--- START ---
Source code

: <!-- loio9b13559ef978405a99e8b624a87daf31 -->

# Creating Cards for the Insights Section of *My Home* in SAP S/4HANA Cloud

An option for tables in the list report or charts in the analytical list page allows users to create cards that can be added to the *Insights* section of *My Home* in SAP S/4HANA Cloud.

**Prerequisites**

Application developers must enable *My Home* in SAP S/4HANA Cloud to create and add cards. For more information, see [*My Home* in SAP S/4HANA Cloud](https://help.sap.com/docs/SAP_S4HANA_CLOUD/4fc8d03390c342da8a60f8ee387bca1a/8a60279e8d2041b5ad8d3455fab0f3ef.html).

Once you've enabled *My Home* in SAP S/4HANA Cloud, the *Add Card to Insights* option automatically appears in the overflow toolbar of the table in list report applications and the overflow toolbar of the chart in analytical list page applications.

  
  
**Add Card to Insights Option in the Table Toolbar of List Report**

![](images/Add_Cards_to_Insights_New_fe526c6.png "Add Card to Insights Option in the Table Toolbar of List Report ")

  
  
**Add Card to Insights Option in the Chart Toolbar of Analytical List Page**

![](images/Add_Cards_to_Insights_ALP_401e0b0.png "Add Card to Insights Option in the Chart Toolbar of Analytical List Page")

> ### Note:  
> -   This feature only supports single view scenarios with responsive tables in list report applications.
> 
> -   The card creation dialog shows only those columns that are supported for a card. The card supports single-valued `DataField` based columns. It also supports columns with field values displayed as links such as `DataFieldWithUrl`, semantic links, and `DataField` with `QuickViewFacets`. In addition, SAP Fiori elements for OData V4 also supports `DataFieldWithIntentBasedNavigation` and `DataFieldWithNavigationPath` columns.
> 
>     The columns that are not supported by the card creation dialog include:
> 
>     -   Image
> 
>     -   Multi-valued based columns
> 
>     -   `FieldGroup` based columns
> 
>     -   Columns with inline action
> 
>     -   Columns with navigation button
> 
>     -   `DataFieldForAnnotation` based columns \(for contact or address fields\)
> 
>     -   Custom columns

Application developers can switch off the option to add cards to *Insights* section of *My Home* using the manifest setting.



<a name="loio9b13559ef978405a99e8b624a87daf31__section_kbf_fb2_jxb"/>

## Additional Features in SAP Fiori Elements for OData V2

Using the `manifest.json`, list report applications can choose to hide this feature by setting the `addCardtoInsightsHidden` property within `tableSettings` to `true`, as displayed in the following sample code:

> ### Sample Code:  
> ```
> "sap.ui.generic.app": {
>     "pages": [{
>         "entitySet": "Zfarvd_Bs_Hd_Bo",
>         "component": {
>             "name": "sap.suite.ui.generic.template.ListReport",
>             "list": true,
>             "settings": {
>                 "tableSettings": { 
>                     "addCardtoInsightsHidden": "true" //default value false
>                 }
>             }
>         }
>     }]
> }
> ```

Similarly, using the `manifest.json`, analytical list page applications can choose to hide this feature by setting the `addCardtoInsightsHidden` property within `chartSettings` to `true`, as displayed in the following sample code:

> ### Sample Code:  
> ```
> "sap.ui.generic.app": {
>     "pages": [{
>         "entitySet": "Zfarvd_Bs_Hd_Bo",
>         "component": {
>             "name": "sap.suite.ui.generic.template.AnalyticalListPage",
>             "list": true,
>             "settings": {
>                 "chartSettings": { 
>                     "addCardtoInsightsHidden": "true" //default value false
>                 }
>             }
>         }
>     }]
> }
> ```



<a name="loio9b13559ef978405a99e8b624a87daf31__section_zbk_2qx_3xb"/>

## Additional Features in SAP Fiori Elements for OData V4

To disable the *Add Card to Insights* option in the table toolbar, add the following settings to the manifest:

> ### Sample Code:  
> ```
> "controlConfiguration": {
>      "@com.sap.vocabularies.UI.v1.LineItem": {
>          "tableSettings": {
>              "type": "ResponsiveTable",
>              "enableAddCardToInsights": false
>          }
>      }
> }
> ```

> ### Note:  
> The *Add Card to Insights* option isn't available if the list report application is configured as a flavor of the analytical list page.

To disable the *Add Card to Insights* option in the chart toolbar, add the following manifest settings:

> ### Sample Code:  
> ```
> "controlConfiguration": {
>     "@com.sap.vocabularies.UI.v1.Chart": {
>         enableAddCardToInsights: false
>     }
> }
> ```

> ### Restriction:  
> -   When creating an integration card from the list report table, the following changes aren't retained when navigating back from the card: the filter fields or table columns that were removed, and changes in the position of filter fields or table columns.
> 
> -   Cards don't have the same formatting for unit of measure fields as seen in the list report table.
--- END ---
*Problem to work on*.
Gather all lines with the string "tableSettings" from the data.

*Task answer*.
Using the `manifest.json`, list report applications can choose to hide this feature by setting the `addCardtoInsightsHidden` property within `tableSettings` to `true`, as displayed in the following sample code:
>                 "tableSettings": { 
>          "tableSettings": {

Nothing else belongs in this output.